PROBLEM DETAILS: Check every line of the entries below for "leftproof", and copy the lines that have it.

#### GIVEN ENTRIES ####

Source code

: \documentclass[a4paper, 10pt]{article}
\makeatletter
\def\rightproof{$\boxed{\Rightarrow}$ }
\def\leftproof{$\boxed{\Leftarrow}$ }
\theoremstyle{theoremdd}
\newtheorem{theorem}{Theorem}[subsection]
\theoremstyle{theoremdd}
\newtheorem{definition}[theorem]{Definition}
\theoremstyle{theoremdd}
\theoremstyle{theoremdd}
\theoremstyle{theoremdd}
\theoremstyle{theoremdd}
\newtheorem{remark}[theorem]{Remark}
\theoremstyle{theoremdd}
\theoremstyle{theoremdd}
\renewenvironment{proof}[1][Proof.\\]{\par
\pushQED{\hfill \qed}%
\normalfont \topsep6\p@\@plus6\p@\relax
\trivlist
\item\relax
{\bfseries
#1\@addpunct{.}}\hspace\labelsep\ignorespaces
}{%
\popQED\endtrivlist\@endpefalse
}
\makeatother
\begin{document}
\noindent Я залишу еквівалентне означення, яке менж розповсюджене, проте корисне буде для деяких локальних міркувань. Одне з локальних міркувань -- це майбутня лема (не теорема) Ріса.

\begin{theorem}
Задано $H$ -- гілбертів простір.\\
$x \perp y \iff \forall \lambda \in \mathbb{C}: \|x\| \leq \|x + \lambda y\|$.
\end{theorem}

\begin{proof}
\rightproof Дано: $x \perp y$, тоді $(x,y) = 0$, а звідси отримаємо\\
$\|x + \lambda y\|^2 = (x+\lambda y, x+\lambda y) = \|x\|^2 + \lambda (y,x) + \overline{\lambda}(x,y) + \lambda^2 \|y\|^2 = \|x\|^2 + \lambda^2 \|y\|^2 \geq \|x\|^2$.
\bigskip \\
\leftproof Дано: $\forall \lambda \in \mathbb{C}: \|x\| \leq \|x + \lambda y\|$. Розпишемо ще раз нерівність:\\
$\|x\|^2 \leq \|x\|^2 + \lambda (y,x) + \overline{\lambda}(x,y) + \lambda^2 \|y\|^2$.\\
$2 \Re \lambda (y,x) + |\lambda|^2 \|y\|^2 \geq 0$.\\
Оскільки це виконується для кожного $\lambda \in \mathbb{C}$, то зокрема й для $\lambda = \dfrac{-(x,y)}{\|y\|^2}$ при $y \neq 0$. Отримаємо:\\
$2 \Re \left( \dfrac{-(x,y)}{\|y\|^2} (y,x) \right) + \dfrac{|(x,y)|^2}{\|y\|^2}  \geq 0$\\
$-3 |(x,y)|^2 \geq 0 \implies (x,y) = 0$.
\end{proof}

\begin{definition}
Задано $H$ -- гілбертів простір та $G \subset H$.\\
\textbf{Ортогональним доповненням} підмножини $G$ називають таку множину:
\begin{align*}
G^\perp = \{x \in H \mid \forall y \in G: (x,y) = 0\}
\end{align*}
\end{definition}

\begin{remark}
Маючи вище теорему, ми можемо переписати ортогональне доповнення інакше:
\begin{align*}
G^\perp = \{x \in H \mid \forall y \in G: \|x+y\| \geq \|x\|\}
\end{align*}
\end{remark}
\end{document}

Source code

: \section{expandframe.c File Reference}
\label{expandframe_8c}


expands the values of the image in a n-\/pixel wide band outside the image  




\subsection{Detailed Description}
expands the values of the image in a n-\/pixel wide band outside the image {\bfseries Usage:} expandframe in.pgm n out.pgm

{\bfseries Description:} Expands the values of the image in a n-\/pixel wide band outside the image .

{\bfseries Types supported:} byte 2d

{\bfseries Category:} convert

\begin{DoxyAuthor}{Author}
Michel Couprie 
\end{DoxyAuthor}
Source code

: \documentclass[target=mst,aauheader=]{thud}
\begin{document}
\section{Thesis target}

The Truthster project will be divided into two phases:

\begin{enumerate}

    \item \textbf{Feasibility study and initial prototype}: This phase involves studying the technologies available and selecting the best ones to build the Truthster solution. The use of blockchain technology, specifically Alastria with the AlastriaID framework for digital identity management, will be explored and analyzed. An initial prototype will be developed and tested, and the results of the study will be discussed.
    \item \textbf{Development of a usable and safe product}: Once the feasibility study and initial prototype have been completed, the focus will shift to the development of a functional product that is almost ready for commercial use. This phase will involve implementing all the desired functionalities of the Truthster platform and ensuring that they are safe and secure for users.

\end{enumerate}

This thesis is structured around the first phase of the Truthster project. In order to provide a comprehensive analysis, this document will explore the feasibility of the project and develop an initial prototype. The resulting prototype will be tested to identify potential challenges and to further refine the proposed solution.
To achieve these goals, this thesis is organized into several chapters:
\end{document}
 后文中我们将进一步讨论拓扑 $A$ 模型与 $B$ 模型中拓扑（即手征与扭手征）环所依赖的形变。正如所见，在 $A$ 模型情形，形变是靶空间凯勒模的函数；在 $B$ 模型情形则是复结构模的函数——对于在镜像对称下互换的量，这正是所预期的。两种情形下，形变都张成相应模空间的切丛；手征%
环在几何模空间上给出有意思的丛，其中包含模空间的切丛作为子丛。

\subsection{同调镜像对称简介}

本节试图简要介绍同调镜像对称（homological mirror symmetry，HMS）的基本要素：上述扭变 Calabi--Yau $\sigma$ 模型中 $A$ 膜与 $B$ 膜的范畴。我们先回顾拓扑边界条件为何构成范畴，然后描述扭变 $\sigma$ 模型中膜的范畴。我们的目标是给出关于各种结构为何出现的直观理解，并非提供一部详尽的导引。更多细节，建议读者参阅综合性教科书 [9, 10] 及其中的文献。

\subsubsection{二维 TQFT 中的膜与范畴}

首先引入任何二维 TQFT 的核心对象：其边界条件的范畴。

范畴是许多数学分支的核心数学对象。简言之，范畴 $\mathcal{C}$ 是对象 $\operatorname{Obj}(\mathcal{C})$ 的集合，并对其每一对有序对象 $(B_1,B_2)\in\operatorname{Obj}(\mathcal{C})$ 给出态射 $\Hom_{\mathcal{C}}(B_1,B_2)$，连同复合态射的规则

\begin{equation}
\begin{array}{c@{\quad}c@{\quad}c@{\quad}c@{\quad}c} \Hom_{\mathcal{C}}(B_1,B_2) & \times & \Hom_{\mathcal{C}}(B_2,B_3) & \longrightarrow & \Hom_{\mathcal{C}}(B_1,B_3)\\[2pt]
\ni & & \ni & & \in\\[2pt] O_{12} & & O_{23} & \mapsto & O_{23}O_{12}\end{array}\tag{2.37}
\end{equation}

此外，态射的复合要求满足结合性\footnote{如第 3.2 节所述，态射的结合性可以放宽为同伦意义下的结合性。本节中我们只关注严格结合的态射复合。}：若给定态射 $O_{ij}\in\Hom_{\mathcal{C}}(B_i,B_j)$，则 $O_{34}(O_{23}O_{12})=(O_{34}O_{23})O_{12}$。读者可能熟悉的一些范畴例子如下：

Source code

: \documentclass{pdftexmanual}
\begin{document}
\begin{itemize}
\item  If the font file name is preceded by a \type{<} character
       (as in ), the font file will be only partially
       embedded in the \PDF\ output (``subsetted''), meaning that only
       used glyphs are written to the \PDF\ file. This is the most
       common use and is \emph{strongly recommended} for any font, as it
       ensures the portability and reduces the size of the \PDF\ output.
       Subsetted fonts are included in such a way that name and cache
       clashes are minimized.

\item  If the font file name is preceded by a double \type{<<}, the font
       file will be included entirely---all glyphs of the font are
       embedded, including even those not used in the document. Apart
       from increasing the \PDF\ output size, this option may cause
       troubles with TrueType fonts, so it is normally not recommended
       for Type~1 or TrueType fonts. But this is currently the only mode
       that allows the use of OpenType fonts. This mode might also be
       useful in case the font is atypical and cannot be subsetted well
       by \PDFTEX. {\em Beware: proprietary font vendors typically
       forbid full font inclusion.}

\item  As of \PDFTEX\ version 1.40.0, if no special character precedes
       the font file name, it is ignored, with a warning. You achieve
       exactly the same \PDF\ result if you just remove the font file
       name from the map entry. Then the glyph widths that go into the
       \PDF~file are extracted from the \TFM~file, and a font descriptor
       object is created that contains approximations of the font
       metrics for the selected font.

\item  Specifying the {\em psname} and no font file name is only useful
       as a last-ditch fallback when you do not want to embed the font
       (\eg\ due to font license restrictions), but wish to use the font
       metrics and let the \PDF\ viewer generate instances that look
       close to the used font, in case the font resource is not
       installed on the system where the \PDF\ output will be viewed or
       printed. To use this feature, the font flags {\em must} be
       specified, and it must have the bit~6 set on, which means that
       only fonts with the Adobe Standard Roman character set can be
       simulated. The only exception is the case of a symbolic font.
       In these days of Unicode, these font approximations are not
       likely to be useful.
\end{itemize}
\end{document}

####

ANSWER BOX:
\def\leftproof{$\boxed{\Leftarrow}$ }
\leftproof Дано: $\forall \lambda \in \mathbb{C}: \|x\| \leq \|x + \lambda y\|$. Розпишемо ще раз нерівність:\\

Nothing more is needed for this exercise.